**Task requirements:** What are the lines from the top of the entries through the one with "刷題起步很痛苦，一題有時要花"? Write them out exactly, with no pictures.

*** Opening Supplied records ***

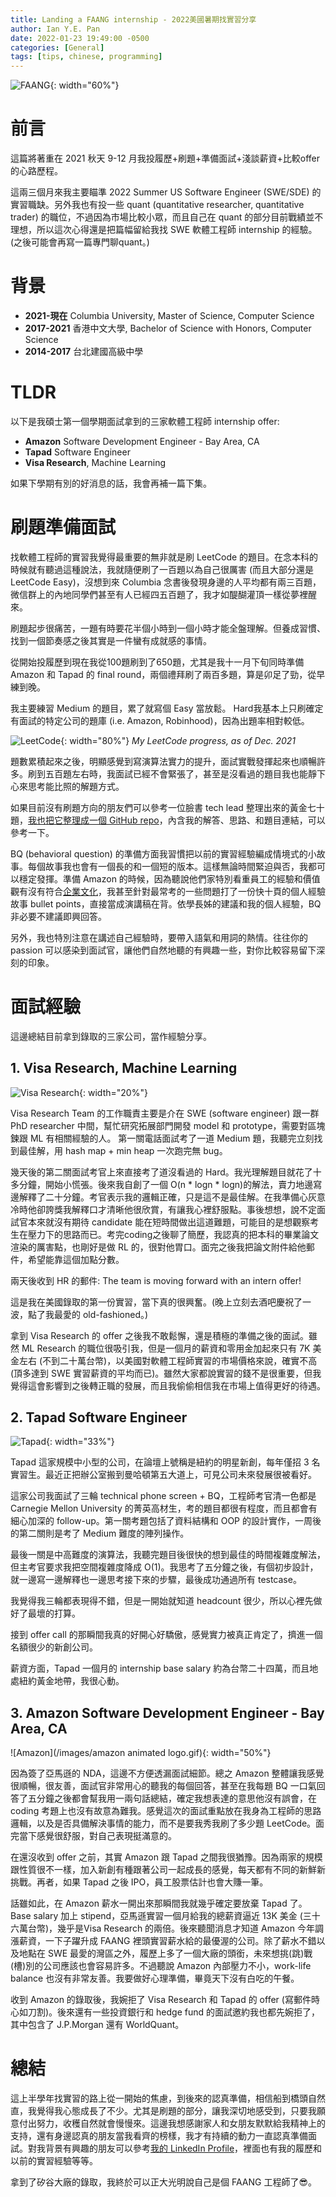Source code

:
 ```yaml
---
title: Landing a FAANG internship - 2022美國暑期找實習分享
author: Ian Y.E. Pan
date: 2022-01-23 19:49:00 -0500
categories: [General]
tags: [tips, chinese, programming]
---
```



![FAANG](/images/faang.png){: width="60%"}

# 前言

這篇將著重在 2021 秋天 9-12 月我投履歷+刷題+準備面試+淺談薪資+比較offer 的心路歷程。

這兩三個月來我主要瞄準 2022 Summer US Software Engineer (SWE/SDE) 的實習職缺。另外我也有投一些 quant (quantitative researcher, quantitative trader) 的職位，不過因為市場比較小眾，而且自己在 quant 的部分目前戰績並不理想，所以這次心得還是把篇幅留給我找 SWE 軟體工程師 internship 的經驗。(之後可能會再寫一篇專門聊quant。)

# 背景

-  **2021-現在** Columbia University, Master of Science, Computer Science
-  **2017-2021** 香港中文大學, Bachelor of Science with Honors, Computer Science
-  **2014-2017** 台北建國高級中學

# TLDR

以下是我碩士第一個學期面試拿到的三家軟體工程師 internship offer:

- **Amazon** Software Development Engineer - Bay Area, CA
- **Tapad** Software Engineer
- **Visa Research**, Machine Learning

如果下學期有別的好消息的話，我會再補一篇下集。

# 刷題準備面試

找軟體工程師的實習我覺得最重要的無非就是刷 LeetCode 的題目。在念本科的時候就有聽過這種說法，我就隨便刷了一百題以為自己很厲害 (而且大部分還是 LeetCode Easy)，沒想到來 Columbia 念書後發現身邊的人平均都有兩三百題，微信群上的內地同學們甚至有人已經四五百題了，我才如醍醐灌頂一樣從夢裡醒來。

刷題起步很痛苦，一題有時要花半個小時到一個小時才能全盤理解。但養成習慣、找到一個節奏感之後其實是一件蠻有成就感的事情。

從開始投履歷到現在我從100題刷到了650題，尤其是我十一月下旬同時準備 Amazon 和 Tapad 的 final round，兩個禮拜刷了兩百多題，算是卯足了勁，從早練到晚。

我主要練習 Medium 的題目，累了就寫個 Easy 當放鬆。 Hard我基本上只刷確定有面試的特定公司的題庫 (i.e. Amazon, Robinhood)，因為出題率相對較低。


![LeetCode](/images/leetcode.png){: width="80%"}
_My LeetCode progress, as of Dec. 2021_

題數累積起來之後，明顯感覺到寫演算法實力的提升，面試實戰發揮起來也順暢許多。刷到五百題左右時，我面試已經不會緊張了，甚至是沒看過的題目我也能靜下心來思考能比照的解題方式。

如果目前沒有刷題方向的朋友們可以參考一位臉書 tech lead 整理出來的黃金七十題，[我也把它整理成一個 GitHub repo](https://github.com/ianyepan/top-70-leetcode-questions)，內含我的解答、思路、和題目連結，可以參考一下。

BQ (behavioral question) 的準備方面我習慣把以前的實習經驗編成情境式的小故事。每個故事我也會有一個長的和一個短的版本。這樣無論時間緊迫與否，我都可以穩定發揮。準備 Amazon 的時候，因為聽說他們家特別看重員工的經驗和價值觀有沒有符合[企業文化](https://www.amazon.jobs/en/principles)，我甚至針對最常考的一些問題打了一份快十頁的個人經驗故事 bullet points，直接當成演講稿在背。依學長姊的建議和我的個人經驗，BQ 非必要不建議即興回答。

另外，我也特別注意在講述自己經驗時，要帶入語氣和用詞的熱情。往往你的 passion 可以感染到面試官，讓他們自然地聽的有興趣一些，對你比較容易留下深刻的印象。

# 面試經驗

這邊總結目前拿到錄取的三家公司，當作經驗分享。

## 1. Visa Research, Machine Learning

![Visa Research](/images/visa_research.png){: width="20%"}

Visa Research Team 的工作職責主要是介在 SWE (software engineer) 跟一群 PhD researcher 中間，幫忙研究拓展部門開發 model 和 prototype，需要對區塊鍊跟 ML 有相關經驗的人。
第一關電話面試考了一道 Medium 題，我聽完立刻找到最佳解，用 hash map + min heap 一次跑完無 bug。


幾天後的第二關面試考官上來直接考了道沒看過的 Hard。我光理解題目就花了十多分鐘，開始小慌張。後來我自創了一個 O(n * logn * logn)的解法，賣力地邊寫邊解釋了二十分鐘。考官表示我的邏輯正確，只是這不是最佳解。在我準備心灰意冷時他卻誇獎我解釋口才清晰他很欣賞，有讓我心裡舒服點。事後想想，說不定面試官本來就沒有期待 candidate 能在短時間做出這道難題，可能目的是想觀察考生在壓力下的思路而已。考完coding之後聊了簡歷，我認真‌‍‌‌‍‍‌‌‍‌‍‍‌‍‌‍‍‌‌的把本科的畢業論文渲染的厲害點，也剛好是做 RL 的，很對他胃口。面完之後我把論文附件給他郵件，希望能靠這個加點分數。

兩天後收到 HR 的郵件: The team is moving forward with an intern offer! 

這是我在美國錄取的第一份實習，當下真的很興奮。(晚上立刻去酒吧慶祝了一波，點了我最愛的 old-fashioned。)

拿到 Visa Research 的 offer 之後我不敢鬆懈，還是積極的準備之後的面試。雖然 ML Research 的職位很吸引我，但是一個月的薪資和零用金加起來只有 7K 美金左右 (不到二十萬台幣)，以美國對軟體工程師實習的市場價格來說，確實不高 (頂多達到 SWE 實習薪資的平均而已)。雖然大家都說實習的錢不是很重要，但我覺得這會影響到之後轉正職的發展，而且我偷偷相信我在市場上值得更好的待遇。


## 2. Tapad Software Engineer

![Tapad](/images/tapad.jpg){: width="33%"}

Tapad 這家規模中小型的公司，在論壇上號稱是紐約的明星新創，每年僅招 3 名實習生。最近正把辦公室搬到曼哈頓第五大道上，可見公司未來發展很被看好。


這家公司我面試了三輪 technical phone screen + BQ，工程師考官清一色都是 Carnegie Mellon University 的菁英高材生，考的題目都很有程度，而且都會有細心加深的 follow-up。第一關考題包括了資料結構和 OOP 的設計實作，一周後的第二關則是考了 Medium 難度的陣列操作。

最後一關是中高難度的演算法，我聽完題目後很快的想到最佳的時間複雜度解法，但主考官要求我把空間複雜度降成 O(1)。我思考了五分鐘之後，有個初步設計，就一邊寫一邊解釋也一邊思考接下來的步驟，最後成功通過所有 testcase。

我覺得我三輪都表現得不錯，但是一開始就知道 headcount 很少，所以心裡先做好了最壞的打算。

接到 offer call 的那瞬間我真的好開心好驕傲，感覺實力被真正肯定了，擠進一個名額很少的新創公司。

薪資方面，Tapad 一個月的 internship base salary 約為台幣二十四萬，而且地處紐約黃金地帶，我很心動。

## 3. Amazon Software Development Engineer - Bay Area, CA

![Amazon](/images/amazon animated logo.gif){: width="50%"}

因為簽了亞馬遜的 NDA，這邊不方便透漏面試細節。總之 Amazon 整體讓我感覺很順暢，很友善，面試官非常用心的聽我的每個回答，甚至在我每題 BQ 一口氣回答了五分鐘之後都會幫我用一兩句話總結，確定我想表達的意思他沒有誤會，在 coding 考題上也沒有故意為難我。感覺這次的面試重點放在我身為工程師的思路邏輯，以及是否具備解決事情的能力，而不是要我秀我刷了多少題 LeetCode。面完當下感覺很舒服，對自己表現挺滿意的。

在還沒收到 offer 之前，其實 Amazon 跟 Tapad 之間我很猶豫。因為兩家的規模跟性質很不一樣，加入新創有種跟著公司一起成長的感覺，每天都有不同的新鮮新挑戰。再者，如果 Tapad 之後 IPO，員工股票估計也會大賺一筆。

話雖如此，在 Amazon 薪水一開出來那瞬間我就幾乎確定要放棄 Tapad 了。Base salary 加上 stipend，亞馬遜實習一個月給我的總薪資逼近 13K 美金 (三十六萬台幣)，幾乎是Visa Research 的兩倍。後來聽聞消息才知道 Amazon 今年調漲薪資，一下子躍升成 FAANG 裡頭實習薪水給的最優渥的公司。除了薪水不錯以及地點在 SWE 最愛的灣區之外，履歷上多了一個大廠的頭銜，未來想挑(跳)戰(槽)別的公司應該也會容易許多。不過聽說 Amazon 內部壓力不小，work-life balance 也沒有非常友善。我要做好心理準備，畢竟天下沒有白吃的午餐。

收到 Amazon 的錄取後，我婉拒了 Visa Research 和 Tapad 的 offer (寫郵件時心如刀割)。後來還有一些投資銀行和 hedge fund 的面試邀約我也都先婉拒了，其中包含了 J.P.Morgan 還有 WorldQuant。

# 總結

這上半學年找實習的路上從一開始的焦慮，到後來的認真準備，相信船到橋頭自然直，我覺得我心態成長了不少。尤其是刷題的部分，讓我深切地感受到，只要我願意付出努力，收穫自然就會慢慢來。這邊我想感謝家人和女朋友默默給我精神上的支持，還有身邊認真的朋友當我看齊的榜樣，我才有持續的動力一直認真準備面試。對我背景有興趣的朋友可以參考[我的 LinkedIn Profile](https://www.linkedin.com/in/ianyepan/)，裡面也有我的履歷和以前的實習經驗等等。

拿到了矽谷大廠的錄取，我終於可以正大光明說自己是個 FAANG 工程師了😎。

*** Closing Supplied records ***

**The answer:**
Source code

:
 ```yaml
---
title: Landing a FAANG internship - 2022美國暑期找實習分享
author: Ian Y.E. Pan
date: 2022-01-23 19:49:00 -0500
categories: [General]
tags: [tips, chinese, programming]
---
```



![FAANG](/images/faang.png){: width="60%"}

# 前言

這篇將著重在 2021 秋天 9-12 月我投履歷+刷題+準備面試+淺談薪資+比較offer 的心路歷程。

這兩三個月來我主要瞄準 2022 Summer US Software Engineer (SWE/SDE) 的實習職缺。另外我也有投一些 quant (quantitative researcher, quantitative trader) 的職位，不過因為市場比較小眾，而且自己在 quant 的部分目前戰績並不理想，所以這次心得還是把篇幅留給我找 SWE 軟體工程師 internship 的經驗。(之後可能會再寫一篇專門聊quant。)

# 背景

-  **2021-現在** Columbia University, Master of Science, Computer Science
-  **2017-2021** 香港中文大學, Bachelor of Science with Honors, Computer Science
-  **2014-2017** 台北建國高級中學

# TLDR

以下是我碩士第一個學期面試拿到的三家軟體工程師 internship offer:

- **Amazon** Software Development Engineer - Bay Area, CA
- **Tapad** Software Engineer
- **Visa Research**, Machine Learning

如果下學期有別的好消息的話，我會再補一篇下集。

# 刷題準備面試

找軟體工程師的實習我覺得最重要的無非就是刷 LeetCode 的題目。在念本科的時候就有聽過這種說法，我就隨便刷了一百題以為自己很厲害 (而且大部分還是 LeetCode Easy)，沒想到來 Columbia 念書後發現身邊的人平均都有兩三百題，微信群上的內地同學們甚至有人已經四五百題了，我才如醍醐灌頂一樣從夢裡醒來。

刷題起步很痛苦，一題有時要花半個小時到一個小時才能全盤理解。但養成習慣、找到一個節奏感之後其實是一件蠻有成就感的事情。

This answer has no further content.